- [Record set]
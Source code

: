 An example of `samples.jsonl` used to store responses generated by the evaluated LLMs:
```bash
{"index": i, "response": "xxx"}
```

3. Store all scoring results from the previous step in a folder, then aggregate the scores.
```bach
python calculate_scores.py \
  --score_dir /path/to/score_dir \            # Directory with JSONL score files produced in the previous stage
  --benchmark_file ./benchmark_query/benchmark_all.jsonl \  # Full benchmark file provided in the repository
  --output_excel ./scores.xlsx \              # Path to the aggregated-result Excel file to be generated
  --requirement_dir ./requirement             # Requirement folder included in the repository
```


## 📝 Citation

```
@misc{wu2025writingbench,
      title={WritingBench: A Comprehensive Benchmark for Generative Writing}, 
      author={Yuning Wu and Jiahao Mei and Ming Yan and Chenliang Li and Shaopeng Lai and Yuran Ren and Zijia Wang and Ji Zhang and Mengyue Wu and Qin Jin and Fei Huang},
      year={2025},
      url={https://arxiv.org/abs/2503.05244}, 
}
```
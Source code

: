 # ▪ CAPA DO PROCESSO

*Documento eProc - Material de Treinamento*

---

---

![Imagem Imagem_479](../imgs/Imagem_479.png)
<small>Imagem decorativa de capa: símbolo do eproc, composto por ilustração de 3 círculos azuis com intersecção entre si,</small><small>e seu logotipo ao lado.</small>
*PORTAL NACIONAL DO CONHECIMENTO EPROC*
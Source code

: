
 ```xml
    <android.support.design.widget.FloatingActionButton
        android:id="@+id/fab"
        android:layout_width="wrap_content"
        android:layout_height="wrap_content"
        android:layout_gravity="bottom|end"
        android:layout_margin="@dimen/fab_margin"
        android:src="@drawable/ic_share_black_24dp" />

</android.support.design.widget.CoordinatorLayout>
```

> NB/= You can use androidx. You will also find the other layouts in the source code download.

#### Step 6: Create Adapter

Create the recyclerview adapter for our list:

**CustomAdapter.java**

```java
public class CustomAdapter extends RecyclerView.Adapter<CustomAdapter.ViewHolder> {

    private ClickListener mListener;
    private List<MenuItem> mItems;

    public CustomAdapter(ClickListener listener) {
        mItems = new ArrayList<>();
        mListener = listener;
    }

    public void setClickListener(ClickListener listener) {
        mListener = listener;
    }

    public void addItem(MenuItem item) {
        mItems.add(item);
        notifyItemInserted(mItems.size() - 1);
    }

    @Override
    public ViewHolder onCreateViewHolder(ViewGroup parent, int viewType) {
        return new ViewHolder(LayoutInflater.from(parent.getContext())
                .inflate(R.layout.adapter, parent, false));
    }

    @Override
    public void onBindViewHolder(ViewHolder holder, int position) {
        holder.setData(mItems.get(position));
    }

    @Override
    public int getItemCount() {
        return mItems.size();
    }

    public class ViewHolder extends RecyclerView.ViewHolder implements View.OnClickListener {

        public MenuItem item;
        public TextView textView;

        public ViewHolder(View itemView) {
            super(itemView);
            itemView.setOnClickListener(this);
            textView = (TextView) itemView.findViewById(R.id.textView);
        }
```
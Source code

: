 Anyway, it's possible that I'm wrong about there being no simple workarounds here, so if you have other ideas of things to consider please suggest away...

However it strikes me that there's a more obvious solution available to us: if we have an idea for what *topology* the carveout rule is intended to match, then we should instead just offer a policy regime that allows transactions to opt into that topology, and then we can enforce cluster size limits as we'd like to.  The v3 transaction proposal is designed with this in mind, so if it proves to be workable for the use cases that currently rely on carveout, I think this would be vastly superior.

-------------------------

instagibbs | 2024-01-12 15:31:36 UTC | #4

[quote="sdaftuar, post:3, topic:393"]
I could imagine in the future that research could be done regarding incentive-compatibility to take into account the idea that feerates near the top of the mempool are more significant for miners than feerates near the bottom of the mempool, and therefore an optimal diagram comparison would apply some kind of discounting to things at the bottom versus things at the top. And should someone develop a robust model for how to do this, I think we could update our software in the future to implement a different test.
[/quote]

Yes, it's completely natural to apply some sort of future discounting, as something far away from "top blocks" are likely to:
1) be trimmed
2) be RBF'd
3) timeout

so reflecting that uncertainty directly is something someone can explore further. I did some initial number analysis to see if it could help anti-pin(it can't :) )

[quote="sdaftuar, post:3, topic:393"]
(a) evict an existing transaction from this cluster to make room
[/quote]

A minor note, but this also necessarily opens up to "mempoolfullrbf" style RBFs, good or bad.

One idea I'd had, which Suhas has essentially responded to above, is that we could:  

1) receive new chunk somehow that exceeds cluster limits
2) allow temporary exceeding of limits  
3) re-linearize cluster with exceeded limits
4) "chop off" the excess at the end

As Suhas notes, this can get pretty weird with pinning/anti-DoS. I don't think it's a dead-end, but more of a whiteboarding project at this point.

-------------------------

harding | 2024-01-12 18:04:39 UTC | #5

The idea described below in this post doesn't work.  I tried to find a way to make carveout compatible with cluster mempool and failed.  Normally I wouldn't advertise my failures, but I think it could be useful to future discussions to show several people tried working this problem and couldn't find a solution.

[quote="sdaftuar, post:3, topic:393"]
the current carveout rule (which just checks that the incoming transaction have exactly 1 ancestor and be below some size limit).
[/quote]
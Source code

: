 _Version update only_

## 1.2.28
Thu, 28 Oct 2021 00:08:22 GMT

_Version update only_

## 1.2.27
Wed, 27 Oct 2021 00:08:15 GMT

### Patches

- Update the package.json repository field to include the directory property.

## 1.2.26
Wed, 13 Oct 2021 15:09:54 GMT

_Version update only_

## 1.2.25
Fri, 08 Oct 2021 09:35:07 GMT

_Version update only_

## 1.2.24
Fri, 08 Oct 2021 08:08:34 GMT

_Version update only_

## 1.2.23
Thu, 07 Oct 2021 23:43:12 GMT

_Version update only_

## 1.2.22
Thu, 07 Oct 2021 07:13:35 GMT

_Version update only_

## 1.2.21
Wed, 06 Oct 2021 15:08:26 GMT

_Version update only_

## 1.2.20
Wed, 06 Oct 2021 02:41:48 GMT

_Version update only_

- [What is being asked]
Set down the whole listing again, exactly as shown above.

- [The completed task]
Source code

: An example of `samples.jsonl` used to store responses generated by the evaluated LLMs:
```bash
{"index": i, "response": "xxx"}
```

3. Store all scoring results from the previous step in a folder, then aggregate the scores.
```bach
python calculate_scores.py \
  --score_dir /path/to/score_dir \            # Directory with JSONL score files produced in the previous stage
  --benchmark_file ./benchmark_query/benchmark_all.jsonl \  # Full benchmark file provided in the repository
  --output_excel ./scores.xlsx \              # Path to the aggregated-result Excel file to be generated
  --requirement_dir ./requirement             # Requirement folder included in the repository
```


## 📝 Citation

```
@misc{wu2025writingbench,
      title={WritingBench: A Comprehensive Benchmark for Generative Writing}, 
      author={Yuning Wu and Jiahao Mei and Ming Yan and Chenliang Li and Shaopeng Lai and Yuran Ren and Zijia Wang and Ji Zhang and Mengyue Wu and Qin Jin and Fei Huang},
      year={2025},
      url={https://arxiv.org/abs/2503.05244}, 
}
```
Source code

: # ▪ CAPA DO PROCESSO

*Documento eProc - Material de Treinamento*

---

---

![Imagem Imagem_479](../imgs/Imagem_479.png)
<small>Imagem decorativa de capa: símbolo do eproc, composto por ilustração de 3 círculos azuis com intersecção entre si,</small><small>e seu logotipo ao lado.</small>
*PORTAL NACIONAL DO CONHECIMENTO EPROC*
Source code

:
 ```xml
    <android.support.design.widget.FloatingActionButton
        android:id="@+id/fab"
        android:layout_width="wrap_content"
        android:layout_height="wrap_content"
        android:layout_gravity="bottom|end"
        android:layout_margin="@dimen/fab_margin"
        android:src="@drawable/ic_share_black_24dp" />

</android.support.design.widget.CoordinatorLayout>
```

> NB/= You can use androidx. You will also find the other layouts in the source code download.

#### Step 6: Create Adapter

Create the recyclerview adapter for our list:

**CustomAdapter.java**

```java
public class CustomAdapter extends RecyclerView.Adapter<CustomAdapter.ViewHolder> {

    private ClickListener mListener;
    private List<MenuItem> mItems;

    public CustomAdapter(ClickListener listener) {
        mItems = new ArrayList<>();
        mListener = listener;
    }

    public void setClickListener(ClickListener listener) {
        mListener = listener;
    }

    public void addItem(MenuItem item) {
        mItems.add(item);
        notifyItemInserted(mItems.size() - 1);
    }

    @Override
    public ViewHolder onCreateViewHolder(ViewGroup parent, int viewType) {
        return new ViewHolder(LayoutInflater.from(parent.getContext())
                .inflate(R.layout.adapter, parent, false));
    }

    @Override
    public void onBindViewHolder(ViewHolder holder, int position) {
        holder.setData(mItems.get(position));
    }

    @Override
    public int getItemCount() {
        return mItems.size();
    }

    public class ViewHolder extends RecyclerView.ViewHolder implements View.OnClickListener {

        public MenuItem item;
        public TextView textView;

        public ViewHolder(View itemView) {
            super(itemView);
            itemView.setOnClickListener(this);
            textView = (TextView) itemView.findViewById(R.id.textView);
        }
```
Source code

: Anyway, it's possible that I'm wrong about there being no simple workarounds here, so if you have other ideas of things to consider please suggest away...

However it strikes me that there's a more obvious solution available to us: if we have an idea for what *topology* the carveout rule is intended to match, then we should instead just offer a policy regime that allows transactions to opt into that topology, and then we can enforce cluster size limits as we'd like to.  The v3 transaction proposal is designed with this in mind, so if it proves to be workable for the use cases that currently rely on carveout, I think this would be vastly superior.

-------------------------

instagibbs | 2024-01-12 15:31:36 UTC | #4

[quote="sdaftuar, post:3, topic:393"]
I could imagine in the future that research could be done regarding incentive-compatibility to take into account the idea that feerates near the top of the mempool are more significant for miners than feerates near the bottom of the mempool, and therefore an optimal diagram comparison would apply some kind of discounting to things at the bottom versus things at the top. And should someone develop a robust model for how to do this, I think we could update our software in the future to implement a different test.
[/quote]

Yes, it's completely natural to apply some sort of future discounting, as something far away from "top blocks" are likely to:
1) be trimmed
2) be RBF'd
3) timeout

so reflecting that uncertainty directly is something someone can explore further. I did some initial number analysis to see if it could help anti-pin(it can't :) )

[quote="sdaftuar, post:3, topic:393"]
(a) evict an existing transaction from this cluster to make room
[/quote]

A minor note, but this also necessarily opens up to "mempoolfullrbf" style RBFs, good or bad.

One idea I'd had, which Suhas has essentially responded to above, is that we could:  

1) receive new chunk somehow that exceeds cluster limits
2) allow temporary exceeding of limits  
3) re-linearize cluster with exceeded limits
4) "chop off" the excess at the end

As Suhas notes, this can get pretty weird with pinning/anti-DoS. I don't think it's a dead-end, but more of a whiteboarding project at this point.

-------------------------

harding | 2024-01-12 18:04:39 UTC | #5

The idea described below in this post doesn't work.  I tried to find a way to make carveout compatible with cluster mempool and failed.  Normally I wouldn't advertise my failures, but I think it could be useful to future discussions to show several people tried working this problem and couldn't find a solution.

[quote="sdaftuar, post:3, topic:393"]
the current carveout rule (which just checks that the incoming transaction have exactly 1 ancestor and be below some size limit).
[/quote]
Source code

: _Version update only_

## 1.2.28
Thu, 28 Oct 2021 00:08:22 GMT

_Version update only_

## 1.2.27
Wed, 27 Oct 2021 00:08:15 GMT

### Patches

- Update the package.json repository field to include the directory property.

## 1.2.26
Wed, 13 Oct 2021 15:09:54 GMT

_Version update only_

## 1.2.25
Fri, 08 Oct 2021 09:35:07 GMT

_Version update only_

## 1.2.24
Fri, 08 Oct 2021 08:08:34 GMT

_Version update only_

## 1.2.23
Thu, 07 Oct 2021 23:43:12 GMT

_Version update only_

## 1.2.22
Thu, 07 Oct 2021 07:13:35 GMT

_Version update only_

## 1.2.21
Wed, 06 Oct 2021 15:08:26 GMT

_Version update only_

## 1.2.20
Wed, 06 Oct 2021 02:41:48 GMT

_Version update only_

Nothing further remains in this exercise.